The primary imaging modality used for the investigation of ALN disease is axillary ultrasonography. It is routinely performed for our breast cancer patients and is interpreted by expert breast radiologists. If axillary ultrasonography revealed pathological nodes, they were sampled using fine-needle aspiration (FNA). Axillary ultrasonography has demonstrated excellent (76%) sensitivity for the detection of clinically significant ALNs in a large series.37 We defined prominent ALNs as those that did not meet the ultrasonographic criteria to be pathological or those whose pre-operative FNA biopsy results indicated that they were negative for metastasis. Our study identified a significant association between prominent ALNs on preoperative imaging and SLNB positivity (OR = 3.376; 95% CI, 1.824–6.248). This finding is similar to those of many previously published reports on the clinical significance of axillary ultrasonography.38–40

It has been noted in the literature that the diagnosis of breast cancer at a younger age (ie, younger than 40 years) is usually associated with more aggressive tumor types and less favorable outcomes. In a few studies, younger age at diagnosis was a predictive factor for SLNB positivity.21,26,30,34 In our study, age was not significantly associated with SNLB positivity. This could be attributed to the trend toward older age at diagnosis in our patient population.

There are potential limitations in the present study. These include its retrospective nature and its sample size, which makes it prone to confounding factors; however, we believe that this has not greatly influenced the study’s results because our patients were relatively similar in terms of clinical and tumor characteristics.

Conclusion

In summary, a higher number of SLNs, larger tumor size, grade I cancer, ER-positive/PR-positive/HER2-negative status, prominent ALNs on preoperative imaging, and lymphovascular invasion emerged as independent predictors of SLN positivity in clinically node-negative breast cancer patients.

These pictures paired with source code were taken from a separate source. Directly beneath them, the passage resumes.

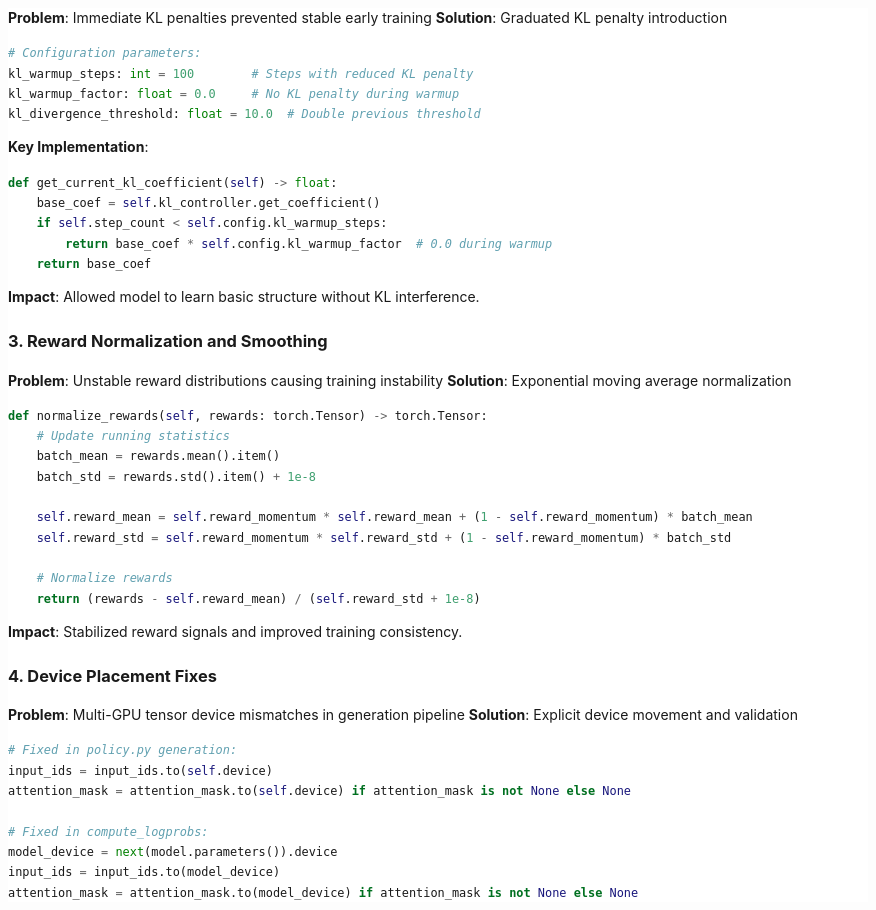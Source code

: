 **Problem**: Immediate KL penalties prevented stable early training
**Solution**: Graduated KL penalty introduction

```python
# Configuration parameters:
kl_warmup_steps: int = 100        # Steps with reduced KL penalty
kl_warmup_factor: float = 0.0     # No KL penalty during warmup  
kl_divergence_threshold: float = 10.0  # Double previous threshold
```

**Key Implementation**:
```python
def get_current_kl_coefficient(self) -> float:
    base_coef = self.kl_controller.get_coefficient()
    if self.step_count < self.config.kl_warmup_steps:
        return base_coef * self.config.kl_warmup_factor  # 0.0 during warmup
    return base_coef
```

**Impact**: Allowed model to learn basic structure without KL interference.

### 3. Reward Normalization and Smoothing

**Problem**: Unstable reward distributions causing training instability
**Solution**: Exponential moving average normalization

```python
def normalize_rewards(self, rewards: torch.Tensor) -> torch.Tensor:
    # Update running statistics
    batch_mean = rewards.mean().item()
    batch_std = rewards.std().item() + 1e-8
    
    self.reward_mean = self.reward_momentum * self.reward_mean + (1 - self.reward_momentum) * batch_mean
    self.reward_std = self.reward_momentum * self.reward_std + (1 - self.reward_momentum) * batch_std
    
    # Normalize rewards
    return (rewards - self.reward_mean) / (self.reward_std + 1e-8)
```

**Impact**: Stabilized reward signals and improved training consistency.

### 4. Device Placement Fixes

**Problem**: Multi-GPU tensor device mismatches in generation pipeline
**Solution**: Explicit device movement and validation

```python
# Fixed in policy.py generation:
input_ids = input_ids.to(self.device)
attention_mask = attention_mask.to(self.device) if attention_mask is not None else None

# Fixed in compute_logprobs:
model_device = next(model.parameters()).device
input_ids = input_ids.to(model_device)
attention_mask = attention_mask.to(model_device) if attention_mask is not None else None
```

Although the prognostic implications of minimal ALN involvement remain an area of continuing research, we believe that our findings can contribute to creating future reliable predictive models of SLN positivity in early-stage breast cancer, which in turn can significantly contribute to therapeutic decisions.

Abbreviations

LN, lymph node; SLN, sentinel lymph node; SLNB, sentinel lymph node biopsy; ALN, axillary lymph node; ALND, axillary lymph node dissection; OR, odds ratio; CI, confidence interval; RAC, Research Advisory Council; IDC, invasive ductal cancer; DCIS, ductal carcinoma in situ; ER, estrogen receptor; PR, progesterone receptor; HER2, human epidermal growth factor receptor 2; UOQ, upper outer quadrant; FNA, fine-needle aspiration.

Data Sharing Statement

The data that supports the findings of this research are not publicly available due to institutional restrictions; however, data will be available upon reasonable request to the corresponding author.

Acknowledgments

The authors of this study wish to acknowledge the help provided by Ms Samia Al Hashem and Ms Areej Alfattan in data management and performing preliminary analyses for this project.

Funding

This research did not receive any specific grant from funding agencies in the public, commercial, or not-for-profit sectors.

Disclosure

The authors report no conflicts of interest in this work.